_WORK TO COMPLETE:_ Answer with one figure only, the number of lines below in which "début" occurs.

BEGIN PROVIDED INFORMATION

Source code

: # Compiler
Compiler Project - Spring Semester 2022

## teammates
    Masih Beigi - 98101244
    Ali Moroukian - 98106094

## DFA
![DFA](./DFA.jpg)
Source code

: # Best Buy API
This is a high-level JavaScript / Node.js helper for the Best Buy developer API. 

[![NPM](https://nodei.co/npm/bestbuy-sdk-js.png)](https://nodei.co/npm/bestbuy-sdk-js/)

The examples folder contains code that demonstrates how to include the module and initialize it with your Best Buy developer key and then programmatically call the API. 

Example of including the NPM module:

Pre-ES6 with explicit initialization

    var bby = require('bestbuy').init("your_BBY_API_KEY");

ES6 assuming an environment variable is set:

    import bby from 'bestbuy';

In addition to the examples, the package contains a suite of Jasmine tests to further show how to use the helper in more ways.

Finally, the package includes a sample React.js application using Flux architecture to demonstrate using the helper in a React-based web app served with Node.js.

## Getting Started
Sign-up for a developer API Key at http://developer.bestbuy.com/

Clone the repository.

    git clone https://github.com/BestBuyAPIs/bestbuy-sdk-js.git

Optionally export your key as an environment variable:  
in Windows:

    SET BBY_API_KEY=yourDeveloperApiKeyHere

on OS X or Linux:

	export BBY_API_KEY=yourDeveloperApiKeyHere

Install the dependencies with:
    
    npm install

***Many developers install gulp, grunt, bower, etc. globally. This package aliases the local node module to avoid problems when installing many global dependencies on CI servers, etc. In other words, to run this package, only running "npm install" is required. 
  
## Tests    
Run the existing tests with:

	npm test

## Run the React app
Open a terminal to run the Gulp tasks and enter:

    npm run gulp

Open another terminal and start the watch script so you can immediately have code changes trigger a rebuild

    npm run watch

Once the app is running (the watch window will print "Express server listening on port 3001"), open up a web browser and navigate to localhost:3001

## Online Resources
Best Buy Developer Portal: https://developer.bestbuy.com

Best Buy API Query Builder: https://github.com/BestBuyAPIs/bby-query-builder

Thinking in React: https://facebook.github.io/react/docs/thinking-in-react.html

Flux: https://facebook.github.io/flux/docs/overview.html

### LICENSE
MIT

END PROVIDED INFORMATION
BEGIN PROVIDED INFORMATION

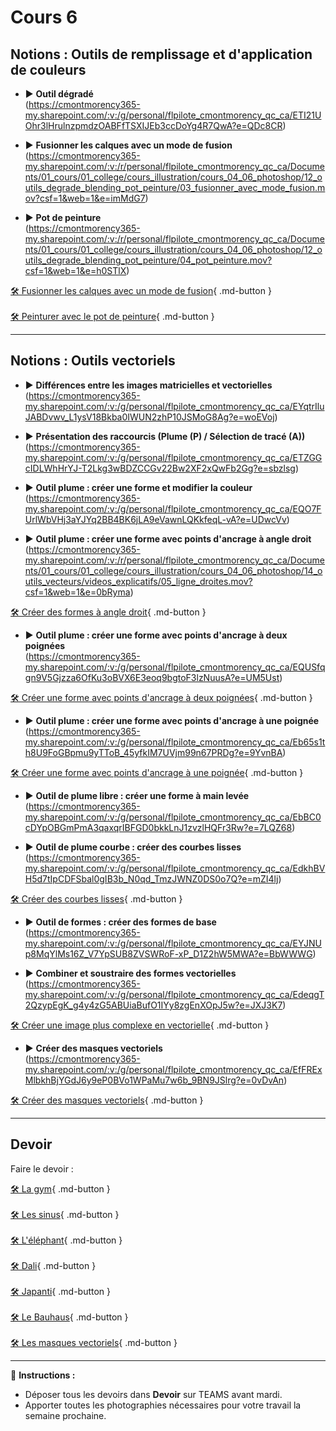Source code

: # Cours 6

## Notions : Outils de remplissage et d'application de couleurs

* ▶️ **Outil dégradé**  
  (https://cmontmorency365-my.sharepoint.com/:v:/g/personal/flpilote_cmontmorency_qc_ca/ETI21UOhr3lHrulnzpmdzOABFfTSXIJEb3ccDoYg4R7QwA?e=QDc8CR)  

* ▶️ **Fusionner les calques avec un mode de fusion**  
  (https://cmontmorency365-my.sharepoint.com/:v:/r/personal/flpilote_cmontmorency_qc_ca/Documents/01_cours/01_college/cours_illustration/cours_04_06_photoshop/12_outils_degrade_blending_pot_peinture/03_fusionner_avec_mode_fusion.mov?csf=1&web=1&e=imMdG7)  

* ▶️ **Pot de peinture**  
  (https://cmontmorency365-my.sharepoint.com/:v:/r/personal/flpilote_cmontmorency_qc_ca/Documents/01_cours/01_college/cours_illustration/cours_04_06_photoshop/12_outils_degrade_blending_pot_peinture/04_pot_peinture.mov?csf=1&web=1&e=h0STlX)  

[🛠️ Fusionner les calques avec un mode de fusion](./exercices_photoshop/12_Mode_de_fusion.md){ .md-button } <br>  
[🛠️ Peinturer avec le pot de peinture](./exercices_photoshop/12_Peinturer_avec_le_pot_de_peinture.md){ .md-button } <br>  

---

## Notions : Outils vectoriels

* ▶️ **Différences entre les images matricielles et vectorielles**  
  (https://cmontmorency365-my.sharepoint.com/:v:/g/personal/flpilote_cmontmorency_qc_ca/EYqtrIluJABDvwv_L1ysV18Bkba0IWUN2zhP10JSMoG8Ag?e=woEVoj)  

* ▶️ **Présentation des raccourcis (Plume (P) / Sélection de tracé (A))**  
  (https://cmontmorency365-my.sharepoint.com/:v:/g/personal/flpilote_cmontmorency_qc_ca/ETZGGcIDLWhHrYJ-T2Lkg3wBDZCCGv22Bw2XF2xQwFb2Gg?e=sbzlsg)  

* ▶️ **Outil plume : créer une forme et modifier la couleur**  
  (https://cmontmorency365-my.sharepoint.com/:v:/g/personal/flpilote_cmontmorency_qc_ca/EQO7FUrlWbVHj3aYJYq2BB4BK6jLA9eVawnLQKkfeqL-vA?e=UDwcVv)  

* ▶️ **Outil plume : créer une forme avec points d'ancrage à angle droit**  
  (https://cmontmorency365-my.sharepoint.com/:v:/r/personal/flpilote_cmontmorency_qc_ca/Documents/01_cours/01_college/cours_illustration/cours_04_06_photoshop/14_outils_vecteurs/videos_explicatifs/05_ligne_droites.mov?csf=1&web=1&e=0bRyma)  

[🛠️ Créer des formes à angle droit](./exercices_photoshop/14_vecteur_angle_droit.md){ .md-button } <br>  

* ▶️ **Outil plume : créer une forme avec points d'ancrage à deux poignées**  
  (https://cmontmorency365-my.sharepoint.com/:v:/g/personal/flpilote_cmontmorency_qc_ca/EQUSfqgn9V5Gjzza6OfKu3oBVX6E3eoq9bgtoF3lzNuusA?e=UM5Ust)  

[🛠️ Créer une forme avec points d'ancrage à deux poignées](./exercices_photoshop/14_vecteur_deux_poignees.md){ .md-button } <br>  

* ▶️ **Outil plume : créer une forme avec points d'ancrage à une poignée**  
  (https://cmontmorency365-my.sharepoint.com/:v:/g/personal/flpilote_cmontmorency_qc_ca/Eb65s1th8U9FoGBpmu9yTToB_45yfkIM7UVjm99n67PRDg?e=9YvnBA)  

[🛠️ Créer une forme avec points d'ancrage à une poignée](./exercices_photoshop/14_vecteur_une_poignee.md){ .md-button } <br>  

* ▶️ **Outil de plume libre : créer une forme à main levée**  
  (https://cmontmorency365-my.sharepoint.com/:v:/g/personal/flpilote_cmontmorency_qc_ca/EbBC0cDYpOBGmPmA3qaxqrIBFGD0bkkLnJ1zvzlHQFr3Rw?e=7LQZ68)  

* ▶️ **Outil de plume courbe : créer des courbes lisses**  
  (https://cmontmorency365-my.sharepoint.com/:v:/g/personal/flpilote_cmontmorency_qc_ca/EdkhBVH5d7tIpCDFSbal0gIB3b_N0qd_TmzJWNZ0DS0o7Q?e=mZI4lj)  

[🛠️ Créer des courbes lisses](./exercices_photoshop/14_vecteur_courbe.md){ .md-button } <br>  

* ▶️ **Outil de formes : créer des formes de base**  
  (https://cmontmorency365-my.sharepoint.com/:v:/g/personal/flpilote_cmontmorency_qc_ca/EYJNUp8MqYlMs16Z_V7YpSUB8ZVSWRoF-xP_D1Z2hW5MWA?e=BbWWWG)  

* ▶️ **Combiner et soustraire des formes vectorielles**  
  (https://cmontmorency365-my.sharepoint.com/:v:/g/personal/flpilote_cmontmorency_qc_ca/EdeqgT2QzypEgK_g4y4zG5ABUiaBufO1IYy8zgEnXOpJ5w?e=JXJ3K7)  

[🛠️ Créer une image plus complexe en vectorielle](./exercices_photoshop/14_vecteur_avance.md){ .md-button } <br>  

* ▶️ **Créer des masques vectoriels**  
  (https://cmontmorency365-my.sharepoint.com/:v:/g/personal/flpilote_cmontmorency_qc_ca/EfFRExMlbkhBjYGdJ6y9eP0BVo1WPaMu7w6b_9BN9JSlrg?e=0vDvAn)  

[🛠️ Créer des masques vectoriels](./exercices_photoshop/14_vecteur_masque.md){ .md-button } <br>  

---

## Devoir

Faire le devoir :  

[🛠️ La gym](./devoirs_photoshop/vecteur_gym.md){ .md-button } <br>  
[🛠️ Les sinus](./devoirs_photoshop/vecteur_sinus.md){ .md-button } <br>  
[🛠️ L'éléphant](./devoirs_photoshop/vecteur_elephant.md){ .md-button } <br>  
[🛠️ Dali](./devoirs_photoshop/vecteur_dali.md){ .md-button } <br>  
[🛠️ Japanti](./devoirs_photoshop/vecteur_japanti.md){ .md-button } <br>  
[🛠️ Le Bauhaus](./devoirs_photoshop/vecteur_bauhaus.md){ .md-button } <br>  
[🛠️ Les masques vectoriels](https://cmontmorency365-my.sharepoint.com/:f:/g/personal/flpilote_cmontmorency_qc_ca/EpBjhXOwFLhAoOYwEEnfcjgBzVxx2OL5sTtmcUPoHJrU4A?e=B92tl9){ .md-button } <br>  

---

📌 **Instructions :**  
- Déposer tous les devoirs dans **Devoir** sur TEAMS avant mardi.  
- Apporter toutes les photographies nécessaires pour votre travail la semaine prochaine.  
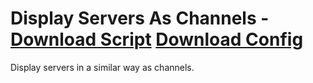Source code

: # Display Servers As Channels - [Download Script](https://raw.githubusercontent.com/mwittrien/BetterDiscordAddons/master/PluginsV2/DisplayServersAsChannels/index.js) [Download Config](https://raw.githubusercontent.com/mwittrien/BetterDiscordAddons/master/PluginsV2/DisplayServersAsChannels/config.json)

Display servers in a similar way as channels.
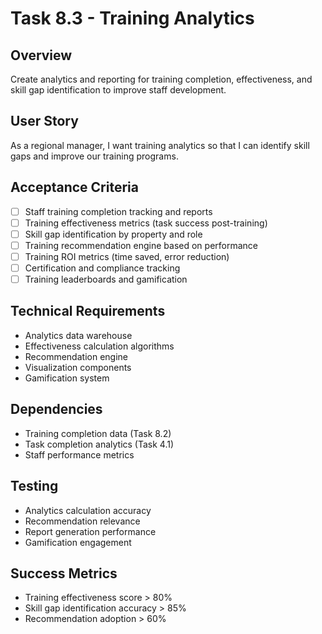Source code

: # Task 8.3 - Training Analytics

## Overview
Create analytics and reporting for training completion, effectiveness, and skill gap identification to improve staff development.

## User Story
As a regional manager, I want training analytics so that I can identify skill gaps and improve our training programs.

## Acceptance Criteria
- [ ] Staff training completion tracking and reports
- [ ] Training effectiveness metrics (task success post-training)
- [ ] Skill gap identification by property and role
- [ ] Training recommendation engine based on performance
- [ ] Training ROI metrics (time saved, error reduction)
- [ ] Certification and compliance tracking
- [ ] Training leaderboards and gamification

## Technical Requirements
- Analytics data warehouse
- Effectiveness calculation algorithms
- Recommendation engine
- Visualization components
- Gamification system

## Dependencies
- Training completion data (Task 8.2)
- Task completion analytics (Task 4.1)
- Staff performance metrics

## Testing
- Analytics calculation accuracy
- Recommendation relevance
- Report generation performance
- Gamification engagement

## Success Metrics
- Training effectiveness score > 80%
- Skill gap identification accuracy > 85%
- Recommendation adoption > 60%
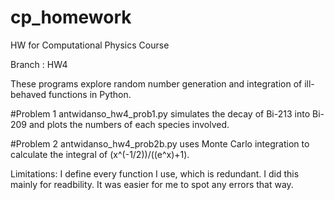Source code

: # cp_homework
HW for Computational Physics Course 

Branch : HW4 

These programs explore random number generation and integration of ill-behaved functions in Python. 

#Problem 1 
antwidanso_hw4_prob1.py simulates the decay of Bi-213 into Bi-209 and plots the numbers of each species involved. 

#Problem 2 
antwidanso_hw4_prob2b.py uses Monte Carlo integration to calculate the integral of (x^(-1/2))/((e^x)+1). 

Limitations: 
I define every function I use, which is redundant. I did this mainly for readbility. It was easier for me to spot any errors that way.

END PROVIDED INFORMATION
BEGIN PROVIDED INFORMATION

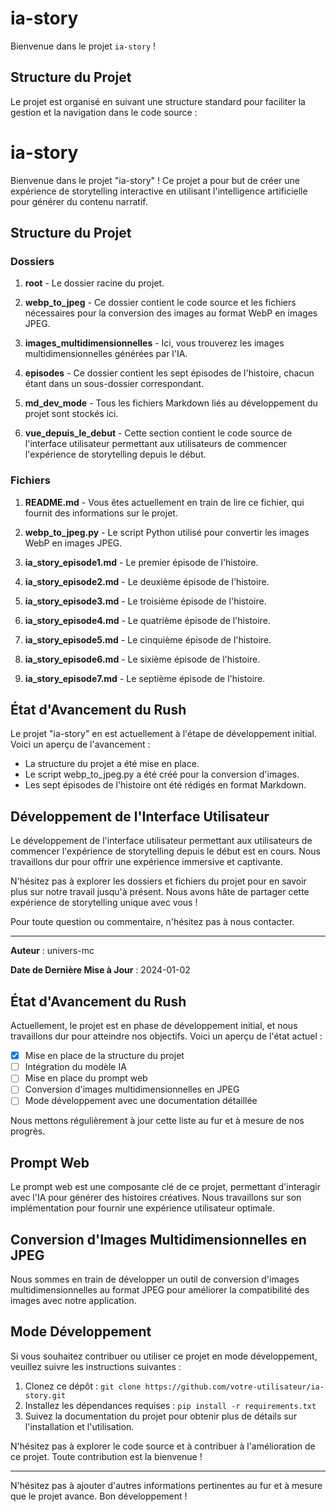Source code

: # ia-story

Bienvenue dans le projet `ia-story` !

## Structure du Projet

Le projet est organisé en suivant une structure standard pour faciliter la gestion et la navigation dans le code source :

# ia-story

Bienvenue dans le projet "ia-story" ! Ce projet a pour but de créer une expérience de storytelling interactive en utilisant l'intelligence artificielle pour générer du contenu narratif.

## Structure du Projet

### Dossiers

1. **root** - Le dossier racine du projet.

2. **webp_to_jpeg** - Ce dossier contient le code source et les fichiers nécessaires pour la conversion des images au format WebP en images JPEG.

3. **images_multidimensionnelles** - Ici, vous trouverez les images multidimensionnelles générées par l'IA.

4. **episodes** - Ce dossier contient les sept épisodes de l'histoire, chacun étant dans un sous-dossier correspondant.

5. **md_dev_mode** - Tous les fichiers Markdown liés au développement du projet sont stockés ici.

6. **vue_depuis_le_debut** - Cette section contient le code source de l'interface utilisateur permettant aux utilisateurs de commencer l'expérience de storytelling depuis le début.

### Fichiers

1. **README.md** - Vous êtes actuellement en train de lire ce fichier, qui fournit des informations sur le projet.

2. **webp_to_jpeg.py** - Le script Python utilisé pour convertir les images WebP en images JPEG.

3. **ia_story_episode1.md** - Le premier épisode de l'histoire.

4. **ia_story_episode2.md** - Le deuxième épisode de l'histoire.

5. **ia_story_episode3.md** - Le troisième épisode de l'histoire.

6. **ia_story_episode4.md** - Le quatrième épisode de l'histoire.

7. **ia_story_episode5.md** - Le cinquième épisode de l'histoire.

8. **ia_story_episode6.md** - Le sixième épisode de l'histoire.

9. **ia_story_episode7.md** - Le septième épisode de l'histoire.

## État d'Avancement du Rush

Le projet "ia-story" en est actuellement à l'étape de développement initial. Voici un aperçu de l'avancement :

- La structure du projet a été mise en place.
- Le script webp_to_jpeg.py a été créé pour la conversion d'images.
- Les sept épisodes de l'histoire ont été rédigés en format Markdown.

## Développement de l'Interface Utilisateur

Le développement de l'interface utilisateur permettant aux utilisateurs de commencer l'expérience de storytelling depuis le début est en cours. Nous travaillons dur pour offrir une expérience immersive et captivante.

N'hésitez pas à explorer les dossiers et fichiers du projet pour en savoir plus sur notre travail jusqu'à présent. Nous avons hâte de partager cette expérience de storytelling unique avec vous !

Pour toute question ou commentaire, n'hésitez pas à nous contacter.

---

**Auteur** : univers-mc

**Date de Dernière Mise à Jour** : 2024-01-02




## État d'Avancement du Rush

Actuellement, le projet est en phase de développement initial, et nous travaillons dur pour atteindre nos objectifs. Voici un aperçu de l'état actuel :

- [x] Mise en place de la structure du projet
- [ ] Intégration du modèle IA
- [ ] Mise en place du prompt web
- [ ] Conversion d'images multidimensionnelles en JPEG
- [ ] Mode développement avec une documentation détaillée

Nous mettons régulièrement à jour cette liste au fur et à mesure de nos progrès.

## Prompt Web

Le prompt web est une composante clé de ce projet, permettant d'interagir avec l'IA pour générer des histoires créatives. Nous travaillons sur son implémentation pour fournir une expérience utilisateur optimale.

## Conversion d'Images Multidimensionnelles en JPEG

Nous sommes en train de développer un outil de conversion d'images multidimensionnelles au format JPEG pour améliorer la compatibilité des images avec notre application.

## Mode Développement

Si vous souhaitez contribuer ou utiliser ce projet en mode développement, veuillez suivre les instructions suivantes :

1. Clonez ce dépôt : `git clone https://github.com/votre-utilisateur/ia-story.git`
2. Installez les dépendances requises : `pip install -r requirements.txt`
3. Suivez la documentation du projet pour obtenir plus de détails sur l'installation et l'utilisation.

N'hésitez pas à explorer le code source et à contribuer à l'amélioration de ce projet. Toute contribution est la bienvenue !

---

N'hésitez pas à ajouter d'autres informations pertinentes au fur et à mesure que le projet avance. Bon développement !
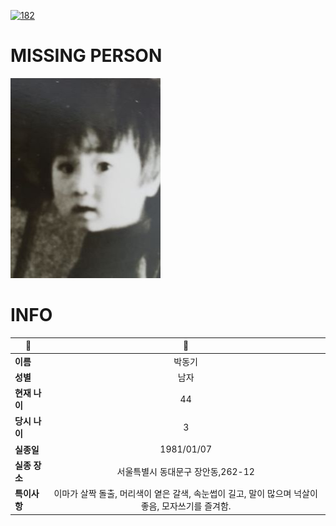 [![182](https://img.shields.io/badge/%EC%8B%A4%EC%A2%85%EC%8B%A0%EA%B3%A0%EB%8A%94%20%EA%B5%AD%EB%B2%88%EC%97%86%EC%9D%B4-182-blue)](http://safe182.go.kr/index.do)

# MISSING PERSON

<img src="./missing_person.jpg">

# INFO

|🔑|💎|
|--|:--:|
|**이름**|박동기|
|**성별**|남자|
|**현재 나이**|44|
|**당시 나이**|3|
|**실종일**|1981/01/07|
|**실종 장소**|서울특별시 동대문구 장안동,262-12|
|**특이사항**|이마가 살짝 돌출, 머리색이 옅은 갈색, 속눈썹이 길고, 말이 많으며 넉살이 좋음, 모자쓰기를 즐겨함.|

END PROVIDED INFORMATION

_RESPONSE:_ 2